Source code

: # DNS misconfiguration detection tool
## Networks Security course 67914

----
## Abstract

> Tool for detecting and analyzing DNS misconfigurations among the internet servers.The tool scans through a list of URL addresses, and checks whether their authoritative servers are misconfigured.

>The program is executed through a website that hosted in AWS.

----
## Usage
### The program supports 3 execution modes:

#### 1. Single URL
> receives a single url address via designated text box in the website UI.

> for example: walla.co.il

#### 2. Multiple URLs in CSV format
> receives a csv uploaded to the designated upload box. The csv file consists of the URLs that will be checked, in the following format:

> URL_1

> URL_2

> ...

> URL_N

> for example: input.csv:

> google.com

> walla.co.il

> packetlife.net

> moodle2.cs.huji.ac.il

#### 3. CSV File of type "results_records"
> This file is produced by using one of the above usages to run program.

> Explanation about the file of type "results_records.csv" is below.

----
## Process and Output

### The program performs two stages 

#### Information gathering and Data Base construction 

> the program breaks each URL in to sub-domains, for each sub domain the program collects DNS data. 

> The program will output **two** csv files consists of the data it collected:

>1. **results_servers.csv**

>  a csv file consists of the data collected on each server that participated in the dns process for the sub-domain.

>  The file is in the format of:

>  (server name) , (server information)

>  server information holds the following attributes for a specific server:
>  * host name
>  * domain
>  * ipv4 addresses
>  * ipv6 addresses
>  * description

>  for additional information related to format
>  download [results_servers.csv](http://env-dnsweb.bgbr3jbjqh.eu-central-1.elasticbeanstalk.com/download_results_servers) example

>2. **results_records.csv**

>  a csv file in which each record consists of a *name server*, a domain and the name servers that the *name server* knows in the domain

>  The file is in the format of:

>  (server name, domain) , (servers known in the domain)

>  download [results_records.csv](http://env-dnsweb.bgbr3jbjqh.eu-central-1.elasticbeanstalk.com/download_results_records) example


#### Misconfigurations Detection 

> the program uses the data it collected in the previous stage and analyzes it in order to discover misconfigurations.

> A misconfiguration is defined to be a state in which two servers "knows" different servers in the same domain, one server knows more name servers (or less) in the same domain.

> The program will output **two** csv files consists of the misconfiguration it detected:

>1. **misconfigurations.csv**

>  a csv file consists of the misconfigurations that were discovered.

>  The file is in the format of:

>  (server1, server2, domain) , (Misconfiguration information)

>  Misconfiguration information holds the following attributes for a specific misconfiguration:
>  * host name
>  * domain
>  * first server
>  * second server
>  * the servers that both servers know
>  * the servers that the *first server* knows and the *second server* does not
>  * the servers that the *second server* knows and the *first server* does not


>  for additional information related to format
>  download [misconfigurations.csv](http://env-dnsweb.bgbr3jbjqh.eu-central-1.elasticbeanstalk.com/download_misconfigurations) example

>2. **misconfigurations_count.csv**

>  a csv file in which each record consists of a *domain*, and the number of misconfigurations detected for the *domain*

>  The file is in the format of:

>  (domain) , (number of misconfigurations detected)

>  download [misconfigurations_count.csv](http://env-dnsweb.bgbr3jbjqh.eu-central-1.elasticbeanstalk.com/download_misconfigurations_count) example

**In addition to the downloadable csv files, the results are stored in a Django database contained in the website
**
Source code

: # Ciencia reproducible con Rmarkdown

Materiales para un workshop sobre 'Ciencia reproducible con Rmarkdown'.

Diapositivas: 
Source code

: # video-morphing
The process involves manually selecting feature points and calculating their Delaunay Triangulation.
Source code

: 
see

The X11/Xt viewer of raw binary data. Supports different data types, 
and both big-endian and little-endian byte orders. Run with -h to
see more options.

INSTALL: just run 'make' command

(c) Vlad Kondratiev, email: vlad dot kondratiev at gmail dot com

┄┄┄┄┄┄┄┄┄┄

WHAT THE TASK REQUIRES:
Filter the records for the word "both" and show every line that has it.

TASK RESPONSE:
>  * the servers that both servers know
and both big-endian and little-endian byte orders. Run with -h to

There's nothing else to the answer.